O fundão da conspiração

Partido Liberal pagou R$ 600 mil a sócio de Eduardo Bolsonaro tido como “chanceler do bolsonarismo”.

Por Paulo Motoryn – Cartas Marcadas/Intercept

O Partido Liberal, legenda que abrigou o ex-presidente Jair Bolsonaro, pagou R$ 600 mil em dinheiro público ao escritório do advogado Sérgio Henrique Cabral Sant’Ana, sócio do deputado federal licenciado Eduardo Bolsonaro , do PL de São Paulo.

Os pagamentos, documentados em notas fiscais, transferências bancárias e relatórios de atividades, ocorreram ao longo de 2024. Foram cinco parcelas de R$ 80 mil, uma de R$ 160 mil e uma final de R$ 40 mil, todas com recursos do fundo partidário, o famoso “fundão”.

Sant’Ana recebeu os pagamentos por meio de uma sociedade individual de advocacia que compartilha endereços, telefone e domínios digitais com o Instituto Conservador-Liberal, associação fundada por ele em conjunto com Eduardo Bolsonaro .

Nos documentos obtidos por Cartas Marcadas, o PL indica que Sant’Ana teria prestado serviços de “assessoria jurídica” à bancada do partido na CPMI de 8 de Janeiro, à Liderança da Oposição e às comissões parlamentares de Constituição e Justiça e de Educação.
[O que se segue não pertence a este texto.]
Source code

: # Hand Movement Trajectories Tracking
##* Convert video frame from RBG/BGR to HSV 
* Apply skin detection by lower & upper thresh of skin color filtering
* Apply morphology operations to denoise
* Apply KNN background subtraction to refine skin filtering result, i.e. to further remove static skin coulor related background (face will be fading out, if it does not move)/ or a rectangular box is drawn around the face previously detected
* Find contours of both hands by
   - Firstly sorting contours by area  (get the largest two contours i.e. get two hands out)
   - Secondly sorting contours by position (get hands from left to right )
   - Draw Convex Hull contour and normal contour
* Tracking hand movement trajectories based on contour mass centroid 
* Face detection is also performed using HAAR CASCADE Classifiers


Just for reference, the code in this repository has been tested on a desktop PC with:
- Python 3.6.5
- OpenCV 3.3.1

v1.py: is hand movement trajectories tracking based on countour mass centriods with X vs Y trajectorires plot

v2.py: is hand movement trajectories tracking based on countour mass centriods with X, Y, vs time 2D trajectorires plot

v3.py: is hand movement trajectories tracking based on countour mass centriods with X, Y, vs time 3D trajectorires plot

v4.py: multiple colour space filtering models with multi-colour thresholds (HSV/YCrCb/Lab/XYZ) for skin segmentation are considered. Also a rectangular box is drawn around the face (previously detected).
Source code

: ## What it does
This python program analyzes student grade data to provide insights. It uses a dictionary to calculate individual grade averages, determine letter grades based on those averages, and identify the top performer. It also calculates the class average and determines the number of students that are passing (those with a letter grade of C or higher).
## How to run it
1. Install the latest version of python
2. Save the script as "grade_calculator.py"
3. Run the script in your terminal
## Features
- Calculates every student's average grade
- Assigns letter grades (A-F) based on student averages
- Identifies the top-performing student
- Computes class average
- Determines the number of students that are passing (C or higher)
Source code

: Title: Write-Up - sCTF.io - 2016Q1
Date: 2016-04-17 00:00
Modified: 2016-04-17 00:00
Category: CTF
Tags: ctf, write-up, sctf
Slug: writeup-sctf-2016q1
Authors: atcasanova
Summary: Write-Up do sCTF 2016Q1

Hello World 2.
Segundo os registros protocolados pelo partido na Justiça Eleitoral, ele teria produzido pareceres sobre projetos como o PL do aborto e alterações na Lei de Diretrizes e Bases da Educação Nacional.

No mesmo período em que recebeu os pagamentos, Sant’Ana se envolveu diretamente com articulações internacionais de extrema direita, viajando para países como a Espanha e, claro, os Estados Unidos. A atuação do rendeu o apelido de “chanceler do bolsonarismo”.

Também enquanto ganhava R$ 50 mil mensais do PL – salário maior até o de Jair e Michelle Bolsonaro na sigla –, Sant’Ana esteve à frente da organização de mais um CPAC , numa conferência global de extrema direita. As edições brasileiras são produzidas pelo Instituto Conservador-Liberal, entidade de qual é sócio ao lado de Eduardo Bolsonaro.

Durante os preparativos para a edição de 2024 do evento, que ocorreu em Balneário Camboriú, em Santa Catarina, Sant’Ana viajou pelo país registrando encontros com políticos e celebridades da extrema direita , sempre associados à promoção do CPAC.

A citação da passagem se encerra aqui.